MATERIAL PROVIDED START
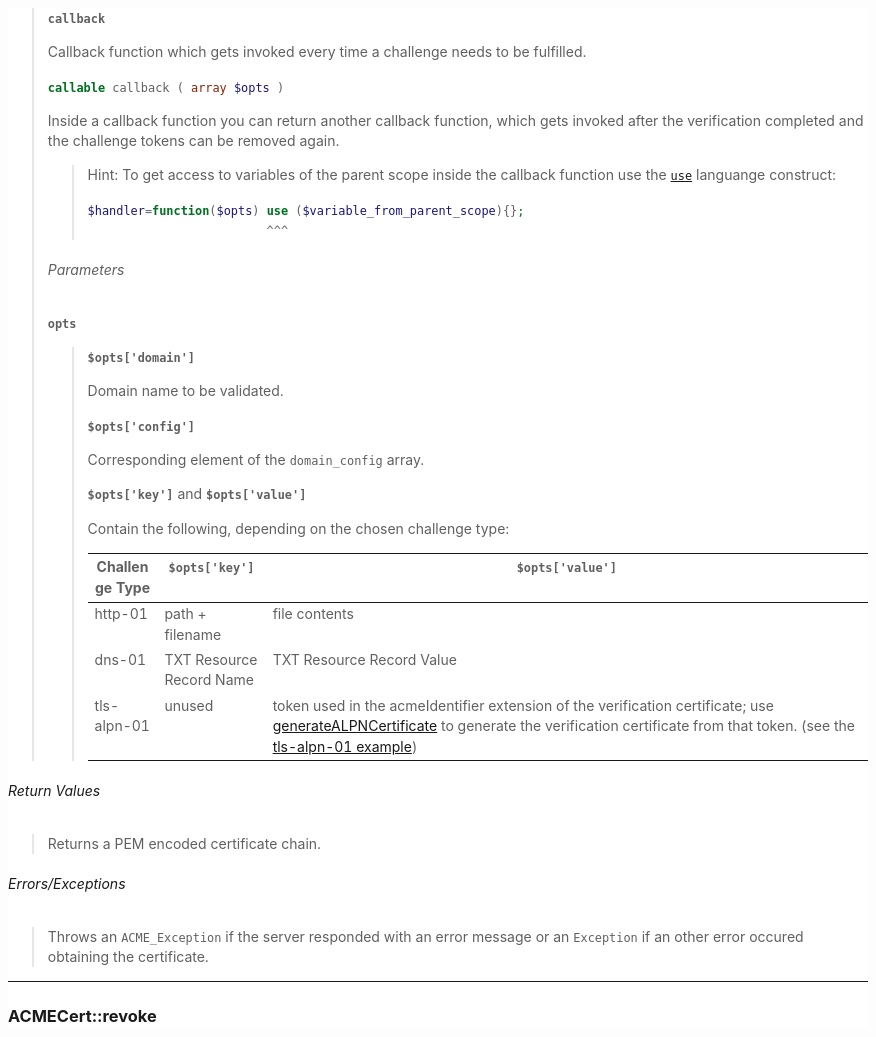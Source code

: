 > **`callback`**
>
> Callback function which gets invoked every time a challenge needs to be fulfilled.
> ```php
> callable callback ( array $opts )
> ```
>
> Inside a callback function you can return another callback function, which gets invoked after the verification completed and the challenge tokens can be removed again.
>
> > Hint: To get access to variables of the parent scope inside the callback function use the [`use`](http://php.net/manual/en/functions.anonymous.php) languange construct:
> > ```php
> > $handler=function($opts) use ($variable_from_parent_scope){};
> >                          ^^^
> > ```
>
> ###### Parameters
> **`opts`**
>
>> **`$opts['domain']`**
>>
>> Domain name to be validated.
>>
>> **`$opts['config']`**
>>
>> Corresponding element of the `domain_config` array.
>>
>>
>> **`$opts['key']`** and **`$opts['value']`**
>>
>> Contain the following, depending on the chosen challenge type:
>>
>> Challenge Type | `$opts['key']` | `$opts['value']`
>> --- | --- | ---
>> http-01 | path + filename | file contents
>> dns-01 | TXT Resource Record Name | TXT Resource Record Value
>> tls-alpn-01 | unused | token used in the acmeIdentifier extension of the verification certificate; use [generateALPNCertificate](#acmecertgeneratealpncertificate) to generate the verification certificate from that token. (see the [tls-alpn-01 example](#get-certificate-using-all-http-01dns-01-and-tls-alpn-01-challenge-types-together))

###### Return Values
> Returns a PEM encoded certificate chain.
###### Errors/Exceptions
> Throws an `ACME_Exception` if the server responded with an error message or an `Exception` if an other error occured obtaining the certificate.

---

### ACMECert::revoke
MATERIAL PROVIDED END
MATERIAL PROVIDED START
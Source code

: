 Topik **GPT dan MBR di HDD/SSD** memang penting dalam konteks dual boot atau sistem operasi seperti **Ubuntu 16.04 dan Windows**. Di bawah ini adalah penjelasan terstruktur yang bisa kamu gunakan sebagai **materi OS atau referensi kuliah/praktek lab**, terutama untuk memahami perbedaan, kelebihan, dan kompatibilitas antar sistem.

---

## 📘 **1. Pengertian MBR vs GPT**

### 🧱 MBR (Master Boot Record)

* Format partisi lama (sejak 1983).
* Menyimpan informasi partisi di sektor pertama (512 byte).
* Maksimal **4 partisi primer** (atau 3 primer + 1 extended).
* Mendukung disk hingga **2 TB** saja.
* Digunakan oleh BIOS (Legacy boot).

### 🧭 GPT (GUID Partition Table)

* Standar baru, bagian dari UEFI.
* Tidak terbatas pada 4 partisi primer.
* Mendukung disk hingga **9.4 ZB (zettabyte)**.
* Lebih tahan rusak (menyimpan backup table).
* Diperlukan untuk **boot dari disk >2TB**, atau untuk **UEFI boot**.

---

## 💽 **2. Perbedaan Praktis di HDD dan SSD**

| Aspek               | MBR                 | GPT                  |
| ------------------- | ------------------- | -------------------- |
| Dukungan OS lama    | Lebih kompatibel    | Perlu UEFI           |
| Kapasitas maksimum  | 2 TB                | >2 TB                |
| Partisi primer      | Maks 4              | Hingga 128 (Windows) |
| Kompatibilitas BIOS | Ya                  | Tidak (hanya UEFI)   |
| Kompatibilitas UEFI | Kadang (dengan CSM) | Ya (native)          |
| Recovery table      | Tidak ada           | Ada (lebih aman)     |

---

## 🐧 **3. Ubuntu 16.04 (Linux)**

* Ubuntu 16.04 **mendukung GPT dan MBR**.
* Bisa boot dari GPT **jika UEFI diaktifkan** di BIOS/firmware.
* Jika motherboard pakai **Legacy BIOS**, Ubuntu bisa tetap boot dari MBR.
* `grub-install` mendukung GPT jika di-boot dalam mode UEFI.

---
MATERIAL PROVIDED END
MATERIAL PROVIDED START
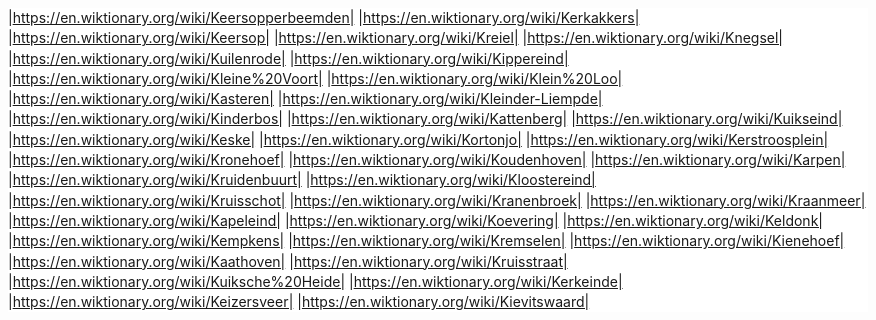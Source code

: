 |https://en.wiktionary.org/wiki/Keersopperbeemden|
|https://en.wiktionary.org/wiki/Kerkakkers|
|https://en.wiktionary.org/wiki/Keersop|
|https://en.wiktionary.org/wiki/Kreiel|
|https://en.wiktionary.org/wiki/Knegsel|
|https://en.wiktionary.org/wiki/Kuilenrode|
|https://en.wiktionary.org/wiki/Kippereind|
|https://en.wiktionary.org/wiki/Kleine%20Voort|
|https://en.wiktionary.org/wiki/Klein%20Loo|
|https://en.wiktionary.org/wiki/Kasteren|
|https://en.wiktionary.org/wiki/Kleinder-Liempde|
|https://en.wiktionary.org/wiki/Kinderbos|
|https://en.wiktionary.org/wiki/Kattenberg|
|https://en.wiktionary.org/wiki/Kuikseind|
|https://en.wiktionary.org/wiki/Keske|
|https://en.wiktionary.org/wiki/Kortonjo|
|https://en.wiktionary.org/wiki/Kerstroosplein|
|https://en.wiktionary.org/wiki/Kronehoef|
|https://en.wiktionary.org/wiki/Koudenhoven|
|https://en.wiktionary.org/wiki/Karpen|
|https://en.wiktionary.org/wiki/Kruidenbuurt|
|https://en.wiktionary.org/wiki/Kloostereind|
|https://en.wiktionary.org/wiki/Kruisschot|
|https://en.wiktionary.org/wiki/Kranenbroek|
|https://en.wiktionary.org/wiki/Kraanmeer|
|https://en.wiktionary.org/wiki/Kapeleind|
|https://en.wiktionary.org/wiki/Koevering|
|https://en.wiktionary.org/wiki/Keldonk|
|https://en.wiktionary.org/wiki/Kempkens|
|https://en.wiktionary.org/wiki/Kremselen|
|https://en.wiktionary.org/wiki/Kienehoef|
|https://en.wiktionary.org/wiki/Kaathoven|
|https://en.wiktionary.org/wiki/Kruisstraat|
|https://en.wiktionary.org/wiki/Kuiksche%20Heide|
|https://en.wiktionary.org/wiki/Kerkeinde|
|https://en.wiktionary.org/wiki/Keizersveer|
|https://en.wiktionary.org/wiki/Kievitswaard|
MATERIAL PROVIDED END
WHAT TO DO ::
From the data above, count the lines where "invoked" occurs and give that figure and nothing else.

WRITTEN ANSWER ::
2